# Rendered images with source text
········

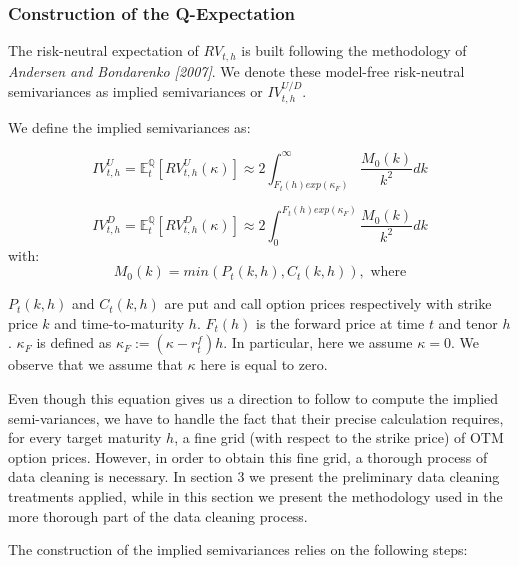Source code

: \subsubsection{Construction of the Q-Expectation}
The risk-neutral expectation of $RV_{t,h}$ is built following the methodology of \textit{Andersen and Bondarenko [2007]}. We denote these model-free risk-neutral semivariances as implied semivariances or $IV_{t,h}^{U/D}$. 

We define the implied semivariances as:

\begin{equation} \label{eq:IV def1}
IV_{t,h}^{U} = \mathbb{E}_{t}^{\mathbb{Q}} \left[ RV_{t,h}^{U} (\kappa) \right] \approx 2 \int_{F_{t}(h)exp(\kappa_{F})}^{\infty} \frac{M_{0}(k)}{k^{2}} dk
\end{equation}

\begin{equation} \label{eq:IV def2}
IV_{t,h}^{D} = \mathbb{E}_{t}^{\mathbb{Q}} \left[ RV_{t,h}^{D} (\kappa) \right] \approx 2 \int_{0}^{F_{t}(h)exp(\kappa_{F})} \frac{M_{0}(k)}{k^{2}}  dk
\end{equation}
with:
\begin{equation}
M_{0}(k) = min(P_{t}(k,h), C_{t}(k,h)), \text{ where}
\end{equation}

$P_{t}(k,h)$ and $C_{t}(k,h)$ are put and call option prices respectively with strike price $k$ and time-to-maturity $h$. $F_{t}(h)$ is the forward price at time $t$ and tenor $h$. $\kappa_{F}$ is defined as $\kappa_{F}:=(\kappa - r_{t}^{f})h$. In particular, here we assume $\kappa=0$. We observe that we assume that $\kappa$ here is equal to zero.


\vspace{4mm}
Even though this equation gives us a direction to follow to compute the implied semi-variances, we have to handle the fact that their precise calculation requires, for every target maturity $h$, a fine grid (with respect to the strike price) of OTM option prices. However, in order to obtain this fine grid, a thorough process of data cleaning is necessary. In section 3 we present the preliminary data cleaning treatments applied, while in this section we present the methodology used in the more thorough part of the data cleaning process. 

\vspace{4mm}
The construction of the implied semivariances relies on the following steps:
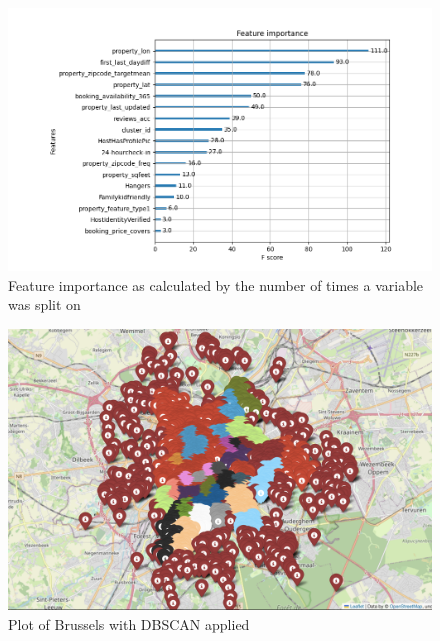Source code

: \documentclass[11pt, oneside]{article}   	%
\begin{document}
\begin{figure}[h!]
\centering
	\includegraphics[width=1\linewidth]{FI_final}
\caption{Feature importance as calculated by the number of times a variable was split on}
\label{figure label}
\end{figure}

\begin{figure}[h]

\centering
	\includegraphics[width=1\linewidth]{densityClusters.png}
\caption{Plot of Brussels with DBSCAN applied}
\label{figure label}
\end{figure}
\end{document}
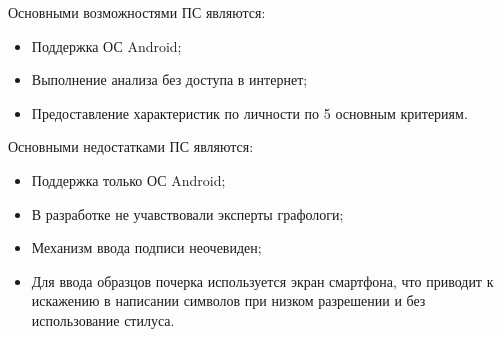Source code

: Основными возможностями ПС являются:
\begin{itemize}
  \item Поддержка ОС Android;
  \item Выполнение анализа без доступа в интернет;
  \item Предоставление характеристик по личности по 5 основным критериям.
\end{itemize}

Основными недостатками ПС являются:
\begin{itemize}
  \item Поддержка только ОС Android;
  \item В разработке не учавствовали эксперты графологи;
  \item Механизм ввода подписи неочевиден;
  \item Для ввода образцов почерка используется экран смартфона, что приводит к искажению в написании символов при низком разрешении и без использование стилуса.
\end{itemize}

········

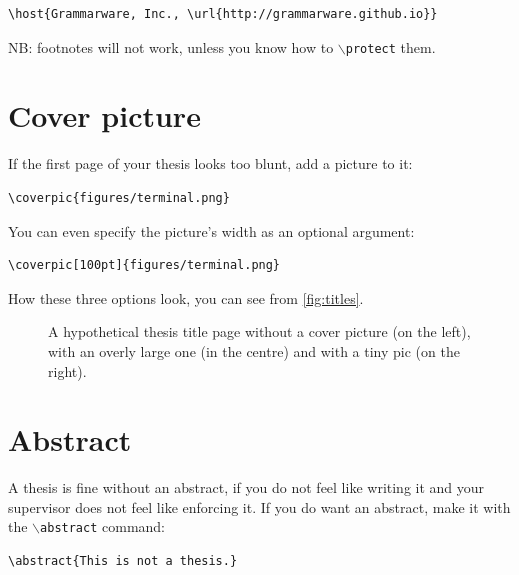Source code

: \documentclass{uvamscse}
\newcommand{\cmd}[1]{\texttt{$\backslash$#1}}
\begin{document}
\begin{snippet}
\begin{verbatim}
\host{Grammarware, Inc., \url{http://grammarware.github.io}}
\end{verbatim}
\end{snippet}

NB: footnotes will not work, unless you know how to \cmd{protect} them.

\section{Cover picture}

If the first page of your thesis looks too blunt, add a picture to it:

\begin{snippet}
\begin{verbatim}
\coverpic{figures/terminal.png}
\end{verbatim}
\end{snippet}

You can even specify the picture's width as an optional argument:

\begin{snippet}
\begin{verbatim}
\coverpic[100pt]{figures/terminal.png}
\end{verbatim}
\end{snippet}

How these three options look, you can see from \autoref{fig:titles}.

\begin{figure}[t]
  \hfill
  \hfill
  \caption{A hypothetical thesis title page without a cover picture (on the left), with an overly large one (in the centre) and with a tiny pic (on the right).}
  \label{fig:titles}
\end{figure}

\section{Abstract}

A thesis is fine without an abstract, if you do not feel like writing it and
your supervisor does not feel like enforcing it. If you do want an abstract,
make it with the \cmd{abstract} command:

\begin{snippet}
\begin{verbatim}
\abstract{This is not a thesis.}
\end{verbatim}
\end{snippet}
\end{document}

········

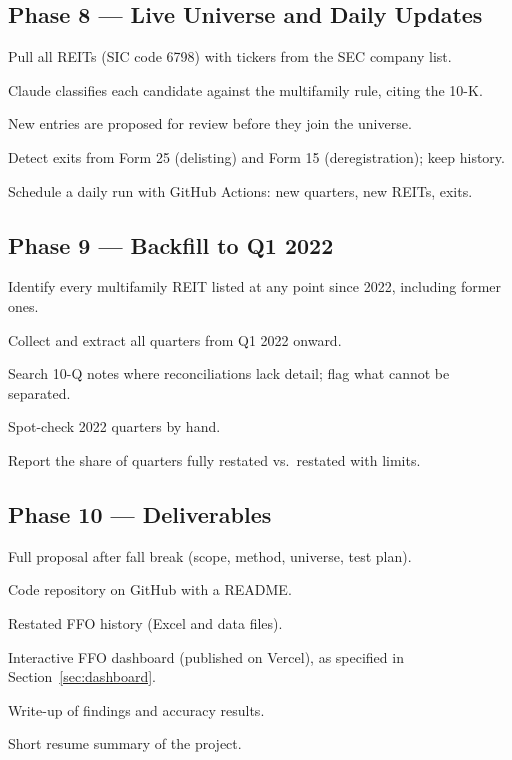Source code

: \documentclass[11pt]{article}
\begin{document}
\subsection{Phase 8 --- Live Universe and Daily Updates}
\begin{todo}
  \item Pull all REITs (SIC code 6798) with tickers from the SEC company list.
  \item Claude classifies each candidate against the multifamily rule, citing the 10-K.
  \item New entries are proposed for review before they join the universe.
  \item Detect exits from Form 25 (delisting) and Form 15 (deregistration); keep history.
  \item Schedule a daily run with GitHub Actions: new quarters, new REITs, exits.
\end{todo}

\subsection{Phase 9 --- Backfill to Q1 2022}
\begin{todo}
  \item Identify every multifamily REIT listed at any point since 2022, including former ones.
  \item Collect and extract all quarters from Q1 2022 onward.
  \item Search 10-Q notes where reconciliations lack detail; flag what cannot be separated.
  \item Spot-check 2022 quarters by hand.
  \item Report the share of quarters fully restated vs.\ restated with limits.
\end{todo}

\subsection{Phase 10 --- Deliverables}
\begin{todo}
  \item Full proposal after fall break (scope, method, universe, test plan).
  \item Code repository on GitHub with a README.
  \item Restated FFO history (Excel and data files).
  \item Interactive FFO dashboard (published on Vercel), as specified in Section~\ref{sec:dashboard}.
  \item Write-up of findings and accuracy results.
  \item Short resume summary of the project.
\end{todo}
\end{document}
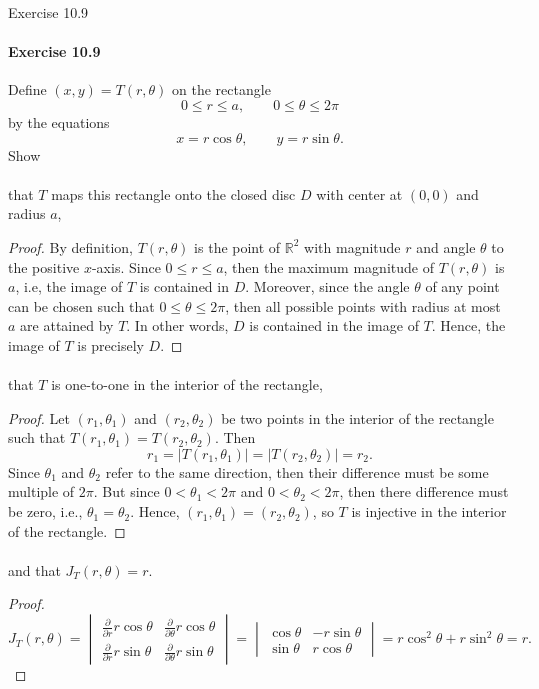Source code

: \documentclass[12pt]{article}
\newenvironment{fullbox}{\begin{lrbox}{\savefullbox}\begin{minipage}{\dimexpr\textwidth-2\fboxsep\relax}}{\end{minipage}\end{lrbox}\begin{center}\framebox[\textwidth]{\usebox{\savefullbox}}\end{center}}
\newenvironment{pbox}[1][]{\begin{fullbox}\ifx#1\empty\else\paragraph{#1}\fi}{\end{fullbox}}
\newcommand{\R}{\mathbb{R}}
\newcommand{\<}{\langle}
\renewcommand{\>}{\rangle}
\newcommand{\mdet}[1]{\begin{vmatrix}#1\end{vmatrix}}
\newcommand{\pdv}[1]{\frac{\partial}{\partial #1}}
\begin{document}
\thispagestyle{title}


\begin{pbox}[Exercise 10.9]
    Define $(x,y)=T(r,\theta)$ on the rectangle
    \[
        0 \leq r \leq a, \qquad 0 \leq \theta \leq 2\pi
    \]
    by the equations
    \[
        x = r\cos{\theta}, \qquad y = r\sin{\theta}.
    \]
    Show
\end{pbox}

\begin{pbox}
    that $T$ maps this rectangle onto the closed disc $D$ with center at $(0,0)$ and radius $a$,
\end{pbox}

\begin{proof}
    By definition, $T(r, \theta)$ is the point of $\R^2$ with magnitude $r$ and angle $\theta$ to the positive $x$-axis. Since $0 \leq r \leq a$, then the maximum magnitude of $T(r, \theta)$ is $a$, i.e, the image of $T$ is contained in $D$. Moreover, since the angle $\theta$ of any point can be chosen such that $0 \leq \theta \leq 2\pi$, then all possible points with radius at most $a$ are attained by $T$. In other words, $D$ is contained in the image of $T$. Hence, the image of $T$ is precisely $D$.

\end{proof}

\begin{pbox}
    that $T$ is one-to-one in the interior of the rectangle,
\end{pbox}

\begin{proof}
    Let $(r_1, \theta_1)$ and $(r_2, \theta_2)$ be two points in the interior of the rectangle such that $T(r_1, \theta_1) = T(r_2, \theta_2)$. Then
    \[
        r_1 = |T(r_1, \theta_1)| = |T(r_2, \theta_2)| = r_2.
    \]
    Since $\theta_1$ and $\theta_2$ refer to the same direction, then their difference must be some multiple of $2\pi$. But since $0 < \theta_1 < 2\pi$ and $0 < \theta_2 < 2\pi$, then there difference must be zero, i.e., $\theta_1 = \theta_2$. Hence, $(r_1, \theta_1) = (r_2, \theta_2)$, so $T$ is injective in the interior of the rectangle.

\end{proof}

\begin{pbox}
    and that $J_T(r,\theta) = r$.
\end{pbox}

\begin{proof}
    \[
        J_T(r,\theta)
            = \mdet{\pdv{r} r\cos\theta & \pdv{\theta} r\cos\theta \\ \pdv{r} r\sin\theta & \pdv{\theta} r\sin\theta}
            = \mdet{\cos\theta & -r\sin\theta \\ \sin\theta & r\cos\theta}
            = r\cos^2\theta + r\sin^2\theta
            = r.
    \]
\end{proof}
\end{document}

········

What do the lines above say from the one containing "citing the 10-K." down to the one containing "and data files)."? Return them exactly, both end lines included, and only them.

# Problem solution
  \item Claude classifies each candidate against the multifamily rule, citing the 10-K.
  \item New entries are proposed for review before they join the universe.
  \item Detect exits from Form 25 (delisting) and Form 15 (deregistration); keep history.
  \item Schedule a daily run with GitHub Actions: new quarters, new REITs, exits.
\end{todo}

\subsection{Phase 9 --- Backfill to Q1 2022}
\begin{todo}
  \item Identify every multifamily REIT listed at any point since 2022, including former ones.
  \item Collect and extract all quarters from Q1 2022 onward.
  \item Search 10-Q notes where reconciliations lack detail; flag what cannot be separated.
  \item Spot-check 2022 quarters by hand.
  \item Report the share of quarters fully restated vs.\ restated with limits.
\end{todo}

\subsection{Phase 10 --- Deliverables}
\begin{todo}
  \item Full proposal after fall break (scope, method, universe, test plan).
  \item Code repository on GitHub with a README.
  \item Restated FFO history (Excel and data files).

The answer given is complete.